"The Washing of the Feet," by J. Tissot. Brooklyn Museum / Public Domain. |
In the
days of Christ, his countrymen would never ask any fellow Hebrew, free or
slave, to wash the feet of anyone.
That job
could go only to a slave from a foreign race.
The Gospel
today does not tell us merely that Christ gave himself that chore.
Rather,
the Gospel carefully introduces the INDIGNITY of the job of washing feet by first
reciting the immeasurable DIGNITY of Christ.

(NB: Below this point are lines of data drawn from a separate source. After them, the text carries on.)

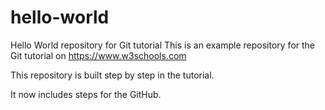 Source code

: # hello-world
Hello World repository for Git tutorial
This is an example repository for the Git tutorial on https://www.w3schools.com

This repository is built step by step in the tutorial.

It now includes steps for the GitHub.
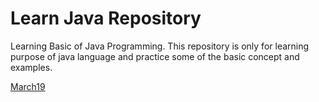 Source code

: 
# Learn Java Repository
Learning Basic of Java Programming.
This repository is only for learning purpose of java language and practice some of the basic concept and examples. 


[March19](March19)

... Jesus knew that his hour had come to pass from this world to
the Father.
So, during supper,
fully aware that the Father had put EVERYTHING into his power
and that he had come FROM GOD and was returning TO GOD....
We echo
the same dignity in our Creed every Sunday, saying that Christ is “GOD FROM GOD,
LIGHT FROM LIGHT, TRUE GOD FROM TRUE GOD.”
By
choosing to wash the feet of his chosen followers, HOLY-GOD-IN-THE-HIGHEST gave
himself the work of a foreign slave: he volunteered to serve as an outcast
without dignity, an outsider beneath his own followers.
This does
not turn only the WORLD upside down.
It turns GOD
upside down: the All-Holy Creator disowning himself and enslaving himself to
his sinful creatures.
To sin is
to trample under our feet the goodness and honor of God.
By washing
the sinful feet of his apostolic church, Christ is already explaining his cross
to us.
Sin
rejects God.
God allows
the rejection to go all the way to the cross.
He
accepts betrayal at the hands of one of the first handpicked Christians.
The
other eleven handpicked first Christian men abandoned God to his chosen
suffering.
God
to whom all sacrifice and worship are owed then accepts to be rejected by his
own high priest, condemned by the elders of his nation, shoved outside the
gates of his own holy city, handed over to the Roman representatives of the
world who abuse, torture and crucify him.
Jews,
Christians, pagans— the whole world reveals its guilt.
They know
not what they do.
God knows
what he is doing.
He came
into the human race.
As a
member of the human race, in the name of the human race, at the head of the
human race, within the human race: God as a man took the lowest place.
His
willing death on the cross receives meaning when Christ washes the feet of
sinners.
The
meaning is continued and deepened in another unbelievable sign.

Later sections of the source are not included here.